**Work request:** Your answer should be one number, the count of lines in the data that hold "most".
** Opening Information block **
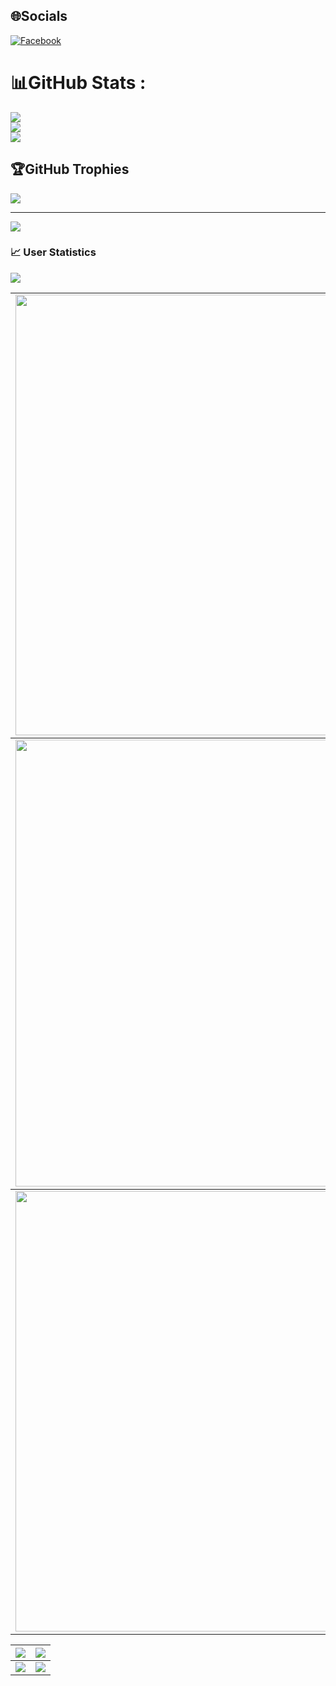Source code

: 
## 🌐Socials
[![Facebook](https://img.shields.io/badge/Facebook-%231877F2.svg?logo=Facebook&logoColor=white)](https://facebook.com/https://www.facebook.com/kow.GiangNam) 




# 📊GitHub Stats :
![](https://github-readme-stats.vercel.app/api?username=giangnamG&theme=radical&hide_border=false&include_all_commits=false&count_private=false)<br/>
![](https://github-readme-streak-stats.herokuapp.com/?user=giangnamG&theme=radical&hide_border=false)<br/>
![](https://github-readme-stats.vercel.app/api/top-langs/?username=giangnamG&theme=radical&hide_border=false&include_all_commits=false&count_private=false&layout=compact)

## 🏆GitHub Trophies
![](https://github-profile-trophy.vercel.app/?username=giangnamG&theme=radical&no-frame=false&no-bg=false&margin-w=4)

---
[![](https://visitcount.itsvg.in/api?id=giangnamG&icon=0&color=0)](https://visitcount.itsvg.in)

### 📈 User Statistics
<img src="https://user-images.githubusercontent.com/73097560/115834477-dbab4500-a447-11eb-908a-139a6edaec5c.gif">

<table>
  <tbody>
    <tr>
      <td>
        <a href="https://github-readme-streak-stats.herokuapp.com/?user=giangnamG">
          <img width="705" src="https://github-readme-streak-stats.herokuapp.com/?user=giangnamG&bg_color=30,e96443,904e95&title_color=fff&text_color=fff&theme=radical&hide_border=true">
        </a>
      </td>
    </tr>
  </tbody>
  <tbody>
    <tr>
      <td>
        <a href="https://github-profile-summary-cards.vercel.app/api/cards/profile-details?username=giangnamG">
          <img width="715" src="https://github-profile-summary-cards.vercel.app/api/cards/profile-details?username=lucthienphong1120&theme=dracula"/>
        </a>
      </td>
    </tr>
  </tbody>
  <tbody>
    <tr>
      <td>
        <a href="https://activity-graph.herokuapp.com/graph?username=giangnamG">
          <img width="705" src="https://activity-graph.herokuapp.com/graph?username=lucthienphong1120&theme=dracula">
        </a>
      </td>
    </tr>
  </tbody>
</table>

<table>
  <tbody>
    <tr>
      <th>
        <a href="https://github-profile-summary-cards.vercel.app/api/cards/repos-per-language?username=giangnamG">
          <img src="https://github-profile-summary-cards.vercel.app/api/cards/repos-per-language?username=lucthienphong1120&theme=dracula"/>
        </a>
      </th>
      <th>
        <a href="https://github-profile-summary-cards.vercel.app/api/cards/most-commit-language?username=lucthienphong1120&">
          <img src="https://github-profile-summary-cards.vercel.app/api/cards/most-commit-language?username=lucthienphong1120&theme=dracula"/>
        </a>
      </th>
    </tr>
  </tbody>
  <tbody>
    <tr>
      <td>
        <a href="https://github-profile-summary-cards.vercel.app/api/cards/stats?username=giangnamG">
          <img src="https://github-profile-summary-cards.vercel.app/api/cards/stats?username=lucthienphong1120&theme=dracula"/>
        </a>
      </td>
      <td>
        <a href="https://github-profile-summary-cards.vercel.app/api/cards/productive-time?username=giangnamG">
          <img src="https://github-profile-summary-cards.vercel.app/api/cards/productive-time?username=lucthienphong1120&theme=dracula"/>
        </a>
      </td>
    </tr>
  </tbody>
</table>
** Closing Information block **
**Written answer:** 2